**PROBLEM**
Of all the lines below, output only those starting at the one with "every label; no" and ending at the one with "branch regularity, and", both ends included, exactly as written.

**Stored items from a collection**
+ + + + +

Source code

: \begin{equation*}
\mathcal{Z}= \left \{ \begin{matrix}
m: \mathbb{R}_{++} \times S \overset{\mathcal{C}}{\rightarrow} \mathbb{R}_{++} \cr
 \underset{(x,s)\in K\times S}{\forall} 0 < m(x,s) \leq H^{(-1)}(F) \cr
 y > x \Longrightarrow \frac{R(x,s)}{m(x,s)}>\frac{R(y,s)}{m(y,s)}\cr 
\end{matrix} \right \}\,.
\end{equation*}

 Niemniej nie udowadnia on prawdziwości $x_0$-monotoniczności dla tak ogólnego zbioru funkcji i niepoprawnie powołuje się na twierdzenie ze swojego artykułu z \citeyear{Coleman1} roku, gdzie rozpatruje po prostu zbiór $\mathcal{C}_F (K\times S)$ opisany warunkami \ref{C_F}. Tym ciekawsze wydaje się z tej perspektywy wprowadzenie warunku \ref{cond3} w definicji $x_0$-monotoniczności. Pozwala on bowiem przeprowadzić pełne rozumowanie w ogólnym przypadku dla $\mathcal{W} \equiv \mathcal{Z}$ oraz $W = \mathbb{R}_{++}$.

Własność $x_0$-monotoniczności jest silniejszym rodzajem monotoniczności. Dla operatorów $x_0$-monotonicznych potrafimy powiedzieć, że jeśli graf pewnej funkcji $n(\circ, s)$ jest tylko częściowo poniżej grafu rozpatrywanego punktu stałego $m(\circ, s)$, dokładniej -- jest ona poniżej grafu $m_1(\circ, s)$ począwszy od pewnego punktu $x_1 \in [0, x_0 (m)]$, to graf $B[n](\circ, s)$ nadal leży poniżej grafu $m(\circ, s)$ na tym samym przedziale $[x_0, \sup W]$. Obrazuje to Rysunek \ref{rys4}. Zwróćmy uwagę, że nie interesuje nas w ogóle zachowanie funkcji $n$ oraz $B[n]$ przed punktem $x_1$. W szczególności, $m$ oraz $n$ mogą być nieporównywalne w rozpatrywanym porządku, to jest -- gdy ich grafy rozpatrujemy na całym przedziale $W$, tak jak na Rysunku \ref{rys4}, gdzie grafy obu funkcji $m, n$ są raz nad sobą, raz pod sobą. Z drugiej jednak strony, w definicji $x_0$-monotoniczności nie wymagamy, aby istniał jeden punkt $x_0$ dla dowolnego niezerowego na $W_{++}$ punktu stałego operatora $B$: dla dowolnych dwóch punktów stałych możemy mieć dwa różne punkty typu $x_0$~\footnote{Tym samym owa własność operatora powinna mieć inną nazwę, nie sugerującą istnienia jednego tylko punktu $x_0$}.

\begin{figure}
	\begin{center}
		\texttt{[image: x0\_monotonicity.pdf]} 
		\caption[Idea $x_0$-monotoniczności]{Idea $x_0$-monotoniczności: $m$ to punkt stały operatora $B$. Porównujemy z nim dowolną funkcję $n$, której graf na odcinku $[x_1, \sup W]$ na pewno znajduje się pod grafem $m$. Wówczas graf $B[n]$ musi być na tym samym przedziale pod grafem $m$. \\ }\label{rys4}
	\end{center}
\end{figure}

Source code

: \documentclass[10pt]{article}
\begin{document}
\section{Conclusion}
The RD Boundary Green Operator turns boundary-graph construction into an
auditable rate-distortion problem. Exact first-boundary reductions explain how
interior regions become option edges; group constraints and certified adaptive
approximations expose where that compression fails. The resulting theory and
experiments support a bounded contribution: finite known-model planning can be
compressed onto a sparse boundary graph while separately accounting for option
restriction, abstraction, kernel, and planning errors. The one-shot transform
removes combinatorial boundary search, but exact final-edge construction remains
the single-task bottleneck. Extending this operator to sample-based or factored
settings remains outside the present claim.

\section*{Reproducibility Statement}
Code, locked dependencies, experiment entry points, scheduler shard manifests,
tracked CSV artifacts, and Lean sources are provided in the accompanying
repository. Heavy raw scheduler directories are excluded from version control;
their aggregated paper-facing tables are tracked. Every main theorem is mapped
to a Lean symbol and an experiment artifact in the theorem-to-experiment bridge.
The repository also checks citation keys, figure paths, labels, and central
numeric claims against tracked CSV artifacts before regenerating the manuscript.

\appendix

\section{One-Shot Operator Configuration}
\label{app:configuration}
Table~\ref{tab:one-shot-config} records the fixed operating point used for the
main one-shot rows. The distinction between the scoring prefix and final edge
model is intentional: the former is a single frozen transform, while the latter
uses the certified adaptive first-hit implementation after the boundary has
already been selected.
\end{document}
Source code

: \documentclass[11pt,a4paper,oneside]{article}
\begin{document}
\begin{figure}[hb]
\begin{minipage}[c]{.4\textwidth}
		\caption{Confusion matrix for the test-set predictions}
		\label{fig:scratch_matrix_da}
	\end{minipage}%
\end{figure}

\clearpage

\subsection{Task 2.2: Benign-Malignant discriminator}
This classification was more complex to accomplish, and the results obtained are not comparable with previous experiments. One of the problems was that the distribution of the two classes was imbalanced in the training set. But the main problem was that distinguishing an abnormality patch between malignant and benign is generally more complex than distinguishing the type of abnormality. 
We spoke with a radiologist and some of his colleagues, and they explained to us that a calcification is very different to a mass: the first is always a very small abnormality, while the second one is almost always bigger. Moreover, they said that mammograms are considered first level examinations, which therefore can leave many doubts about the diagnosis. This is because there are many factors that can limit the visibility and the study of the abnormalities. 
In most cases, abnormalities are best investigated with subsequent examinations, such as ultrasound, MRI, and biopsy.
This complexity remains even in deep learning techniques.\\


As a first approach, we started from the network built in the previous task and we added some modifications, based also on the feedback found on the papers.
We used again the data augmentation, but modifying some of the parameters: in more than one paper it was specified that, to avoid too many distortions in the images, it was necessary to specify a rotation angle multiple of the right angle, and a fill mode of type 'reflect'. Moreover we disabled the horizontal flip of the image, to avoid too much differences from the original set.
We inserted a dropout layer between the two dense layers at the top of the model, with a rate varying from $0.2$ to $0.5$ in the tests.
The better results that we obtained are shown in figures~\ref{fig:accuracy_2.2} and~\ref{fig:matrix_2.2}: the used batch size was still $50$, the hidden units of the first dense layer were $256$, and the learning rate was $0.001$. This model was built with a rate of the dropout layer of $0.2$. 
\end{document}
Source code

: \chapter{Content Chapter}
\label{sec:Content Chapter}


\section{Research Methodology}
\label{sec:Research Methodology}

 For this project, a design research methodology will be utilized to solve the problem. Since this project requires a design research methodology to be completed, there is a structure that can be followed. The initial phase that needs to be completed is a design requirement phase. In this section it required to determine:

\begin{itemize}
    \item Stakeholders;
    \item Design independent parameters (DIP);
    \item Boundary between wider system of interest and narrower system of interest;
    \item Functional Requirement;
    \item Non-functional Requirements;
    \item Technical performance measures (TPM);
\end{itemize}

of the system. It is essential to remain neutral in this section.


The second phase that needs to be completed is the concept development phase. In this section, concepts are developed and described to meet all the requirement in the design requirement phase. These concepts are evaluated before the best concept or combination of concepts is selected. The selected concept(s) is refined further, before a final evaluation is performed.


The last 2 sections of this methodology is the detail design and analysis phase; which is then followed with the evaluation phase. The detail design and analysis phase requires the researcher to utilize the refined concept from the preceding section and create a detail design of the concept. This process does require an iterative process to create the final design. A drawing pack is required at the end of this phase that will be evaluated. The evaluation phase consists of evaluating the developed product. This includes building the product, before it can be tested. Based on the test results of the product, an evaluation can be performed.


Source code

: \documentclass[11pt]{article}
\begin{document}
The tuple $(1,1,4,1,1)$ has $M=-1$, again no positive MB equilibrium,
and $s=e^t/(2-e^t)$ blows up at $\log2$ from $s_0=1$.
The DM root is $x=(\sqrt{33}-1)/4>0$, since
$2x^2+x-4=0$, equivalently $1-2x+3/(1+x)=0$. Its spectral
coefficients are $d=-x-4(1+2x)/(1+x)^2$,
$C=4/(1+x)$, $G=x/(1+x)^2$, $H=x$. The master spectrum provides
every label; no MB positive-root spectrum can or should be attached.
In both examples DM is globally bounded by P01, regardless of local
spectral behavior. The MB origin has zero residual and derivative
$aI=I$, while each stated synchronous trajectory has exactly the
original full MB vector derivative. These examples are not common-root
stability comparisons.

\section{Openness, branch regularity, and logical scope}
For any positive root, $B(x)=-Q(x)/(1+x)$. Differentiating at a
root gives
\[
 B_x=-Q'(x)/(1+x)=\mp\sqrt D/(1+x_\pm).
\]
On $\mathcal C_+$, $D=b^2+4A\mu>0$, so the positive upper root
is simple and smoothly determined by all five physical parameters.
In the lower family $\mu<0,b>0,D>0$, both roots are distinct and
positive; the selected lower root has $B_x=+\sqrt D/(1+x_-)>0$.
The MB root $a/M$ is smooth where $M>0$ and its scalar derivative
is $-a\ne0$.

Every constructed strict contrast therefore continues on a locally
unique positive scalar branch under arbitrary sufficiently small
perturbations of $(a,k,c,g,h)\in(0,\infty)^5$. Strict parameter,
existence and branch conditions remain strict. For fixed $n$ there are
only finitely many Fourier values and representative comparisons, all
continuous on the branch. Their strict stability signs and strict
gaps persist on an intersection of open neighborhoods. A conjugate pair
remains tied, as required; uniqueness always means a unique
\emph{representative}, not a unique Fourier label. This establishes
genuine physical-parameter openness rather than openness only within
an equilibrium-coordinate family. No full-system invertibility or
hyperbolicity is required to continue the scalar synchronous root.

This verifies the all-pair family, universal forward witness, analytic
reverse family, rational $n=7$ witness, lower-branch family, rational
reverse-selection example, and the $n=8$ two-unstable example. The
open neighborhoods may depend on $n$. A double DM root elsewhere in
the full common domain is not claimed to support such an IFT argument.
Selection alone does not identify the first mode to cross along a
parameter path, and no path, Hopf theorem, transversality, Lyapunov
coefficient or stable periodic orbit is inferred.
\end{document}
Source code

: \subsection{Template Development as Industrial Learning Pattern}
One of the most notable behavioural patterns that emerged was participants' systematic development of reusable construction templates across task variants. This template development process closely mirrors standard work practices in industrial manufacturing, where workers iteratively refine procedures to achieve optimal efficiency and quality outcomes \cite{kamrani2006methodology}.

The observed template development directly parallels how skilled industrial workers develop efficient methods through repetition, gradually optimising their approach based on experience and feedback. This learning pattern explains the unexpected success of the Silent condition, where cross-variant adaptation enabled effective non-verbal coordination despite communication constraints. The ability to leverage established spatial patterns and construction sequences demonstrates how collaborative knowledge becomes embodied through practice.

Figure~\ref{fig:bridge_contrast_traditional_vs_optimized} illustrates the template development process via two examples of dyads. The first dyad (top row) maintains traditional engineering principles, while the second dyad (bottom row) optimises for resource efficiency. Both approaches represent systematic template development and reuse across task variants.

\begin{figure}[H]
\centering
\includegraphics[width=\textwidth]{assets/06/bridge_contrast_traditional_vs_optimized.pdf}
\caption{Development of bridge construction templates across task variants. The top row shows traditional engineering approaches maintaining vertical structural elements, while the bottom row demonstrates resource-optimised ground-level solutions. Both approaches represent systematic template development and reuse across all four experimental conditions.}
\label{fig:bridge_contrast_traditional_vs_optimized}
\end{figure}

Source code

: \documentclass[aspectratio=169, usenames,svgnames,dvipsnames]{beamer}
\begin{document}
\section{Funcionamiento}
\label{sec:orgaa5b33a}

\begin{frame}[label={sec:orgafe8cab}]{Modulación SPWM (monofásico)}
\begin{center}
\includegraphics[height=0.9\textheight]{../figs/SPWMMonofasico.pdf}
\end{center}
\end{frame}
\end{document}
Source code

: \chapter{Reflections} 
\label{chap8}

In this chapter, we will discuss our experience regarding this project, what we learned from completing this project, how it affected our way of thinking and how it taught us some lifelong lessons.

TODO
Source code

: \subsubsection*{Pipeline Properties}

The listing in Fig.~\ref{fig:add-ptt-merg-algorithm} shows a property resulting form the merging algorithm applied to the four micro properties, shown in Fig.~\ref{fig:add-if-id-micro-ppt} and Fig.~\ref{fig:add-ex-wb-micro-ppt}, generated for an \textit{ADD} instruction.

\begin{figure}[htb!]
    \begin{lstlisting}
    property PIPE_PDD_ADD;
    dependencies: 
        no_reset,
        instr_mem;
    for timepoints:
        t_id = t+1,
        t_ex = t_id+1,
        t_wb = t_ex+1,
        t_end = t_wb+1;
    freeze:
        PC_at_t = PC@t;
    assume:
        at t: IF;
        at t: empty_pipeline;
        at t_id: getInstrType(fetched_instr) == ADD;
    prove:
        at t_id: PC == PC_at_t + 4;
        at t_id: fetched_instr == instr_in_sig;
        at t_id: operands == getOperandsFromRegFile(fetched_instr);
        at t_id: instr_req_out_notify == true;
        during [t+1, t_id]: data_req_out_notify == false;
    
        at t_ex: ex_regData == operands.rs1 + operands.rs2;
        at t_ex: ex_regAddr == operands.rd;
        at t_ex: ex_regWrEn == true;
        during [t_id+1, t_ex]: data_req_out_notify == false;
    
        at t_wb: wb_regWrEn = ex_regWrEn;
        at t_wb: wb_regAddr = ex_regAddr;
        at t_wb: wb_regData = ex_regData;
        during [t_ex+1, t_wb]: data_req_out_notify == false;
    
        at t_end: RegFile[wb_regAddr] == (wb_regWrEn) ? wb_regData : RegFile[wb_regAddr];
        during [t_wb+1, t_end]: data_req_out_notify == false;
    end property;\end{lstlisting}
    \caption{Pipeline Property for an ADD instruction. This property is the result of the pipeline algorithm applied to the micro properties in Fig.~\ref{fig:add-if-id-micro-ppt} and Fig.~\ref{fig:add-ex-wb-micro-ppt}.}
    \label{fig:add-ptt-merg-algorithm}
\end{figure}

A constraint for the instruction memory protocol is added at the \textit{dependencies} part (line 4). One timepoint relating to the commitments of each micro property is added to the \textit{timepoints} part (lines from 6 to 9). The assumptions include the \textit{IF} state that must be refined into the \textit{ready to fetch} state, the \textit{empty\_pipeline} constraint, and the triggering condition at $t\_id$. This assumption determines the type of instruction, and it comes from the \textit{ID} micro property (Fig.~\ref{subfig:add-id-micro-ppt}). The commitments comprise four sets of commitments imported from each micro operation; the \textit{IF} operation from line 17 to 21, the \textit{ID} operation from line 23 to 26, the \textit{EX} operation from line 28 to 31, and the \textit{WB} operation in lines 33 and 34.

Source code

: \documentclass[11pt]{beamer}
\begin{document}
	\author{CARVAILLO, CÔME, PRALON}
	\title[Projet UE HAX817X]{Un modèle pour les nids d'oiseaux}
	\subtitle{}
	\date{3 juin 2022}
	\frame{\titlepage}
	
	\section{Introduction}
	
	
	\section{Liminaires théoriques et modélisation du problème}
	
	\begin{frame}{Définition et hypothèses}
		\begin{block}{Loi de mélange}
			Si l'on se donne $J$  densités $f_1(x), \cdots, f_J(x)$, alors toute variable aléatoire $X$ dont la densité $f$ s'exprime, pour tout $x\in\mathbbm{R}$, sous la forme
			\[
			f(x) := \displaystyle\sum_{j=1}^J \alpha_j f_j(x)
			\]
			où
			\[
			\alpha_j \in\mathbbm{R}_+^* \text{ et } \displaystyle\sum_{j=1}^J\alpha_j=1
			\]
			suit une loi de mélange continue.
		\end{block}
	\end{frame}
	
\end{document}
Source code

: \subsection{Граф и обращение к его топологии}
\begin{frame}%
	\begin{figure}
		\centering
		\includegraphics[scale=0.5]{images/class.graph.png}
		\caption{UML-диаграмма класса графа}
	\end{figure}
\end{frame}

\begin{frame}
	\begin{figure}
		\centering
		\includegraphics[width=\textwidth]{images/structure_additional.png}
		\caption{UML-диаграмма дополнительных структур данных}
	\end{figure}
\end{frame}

+ + + + +

**WRITTEN ANSWER**
every label; no MB positive-root spectrum can or should be attached.
In both examples DM is globally bounded by P01, regardless of local
spectral behavior. The MB origin has zero residual and derivative
$aI=I$, while each stated synchronous trajectory has exactly the
original full MB vector derivative. These examples are not common-root
stability comparisons.

\section{Openness, branch regularity, and logical scope}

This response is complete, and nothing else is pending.